- Try it
If a line in the entries below includes the string "stars", copy it out.

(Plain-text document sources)
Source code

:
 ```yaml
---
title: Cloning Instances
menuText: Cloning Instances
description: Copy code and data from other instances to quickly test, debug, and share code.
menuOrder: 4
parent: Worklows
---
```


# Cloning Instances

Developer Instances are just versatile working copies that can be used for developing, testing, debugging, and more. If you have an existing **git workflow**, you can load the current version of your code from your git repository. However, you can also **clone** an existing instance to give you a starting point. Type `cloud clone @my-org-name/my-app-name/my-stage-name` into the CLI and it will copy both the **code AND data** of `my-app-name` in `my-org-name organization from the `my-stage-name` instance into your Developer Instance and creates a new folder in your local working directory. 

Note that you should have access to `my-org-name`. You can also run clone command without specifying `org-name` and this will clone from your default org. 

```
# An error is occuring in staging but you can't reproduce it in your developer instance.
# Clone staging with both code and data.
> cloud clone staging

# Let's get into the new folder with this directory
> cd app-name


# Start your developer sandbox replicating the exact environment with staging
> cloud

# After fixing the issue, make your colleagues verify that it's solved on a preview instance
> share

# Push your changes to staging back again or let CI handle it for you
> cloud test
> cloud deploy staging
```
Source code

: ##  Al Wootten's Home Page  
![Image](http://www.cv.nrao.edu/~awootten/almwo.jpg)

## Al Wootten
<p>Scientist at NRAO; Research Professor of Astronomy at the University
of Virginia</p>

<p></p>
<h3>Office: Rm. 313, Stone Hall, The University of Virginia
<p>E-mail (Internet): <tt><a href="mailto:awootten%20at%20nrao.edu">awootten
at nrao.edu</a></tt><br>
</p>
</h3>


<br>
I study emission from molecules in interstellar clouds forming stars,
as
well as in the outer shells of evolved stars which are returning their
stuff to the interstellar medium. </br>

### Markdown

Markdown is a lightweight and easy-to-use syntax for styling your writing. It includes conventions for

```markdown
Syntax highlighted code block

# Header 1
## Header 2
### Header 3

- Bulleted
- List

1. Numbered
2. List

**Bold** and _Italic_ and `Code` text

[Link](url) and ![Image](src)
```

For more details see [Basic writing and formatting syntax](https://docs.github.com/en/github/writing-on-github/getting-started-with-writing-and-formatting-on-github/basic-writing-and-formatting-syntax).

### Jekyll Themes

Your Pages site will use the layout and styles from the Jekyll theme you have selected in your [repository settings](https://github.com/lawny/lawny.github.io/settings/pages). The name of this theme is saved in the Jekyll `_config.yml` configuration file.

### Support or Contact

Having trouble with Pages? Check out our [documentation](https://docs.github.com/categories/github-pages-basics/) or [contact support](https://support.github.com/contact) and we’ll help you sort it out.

- Response area
I study emission from molecules in interstellar clouds forming stars,
well as in the outer shells of evolved stars which are returning their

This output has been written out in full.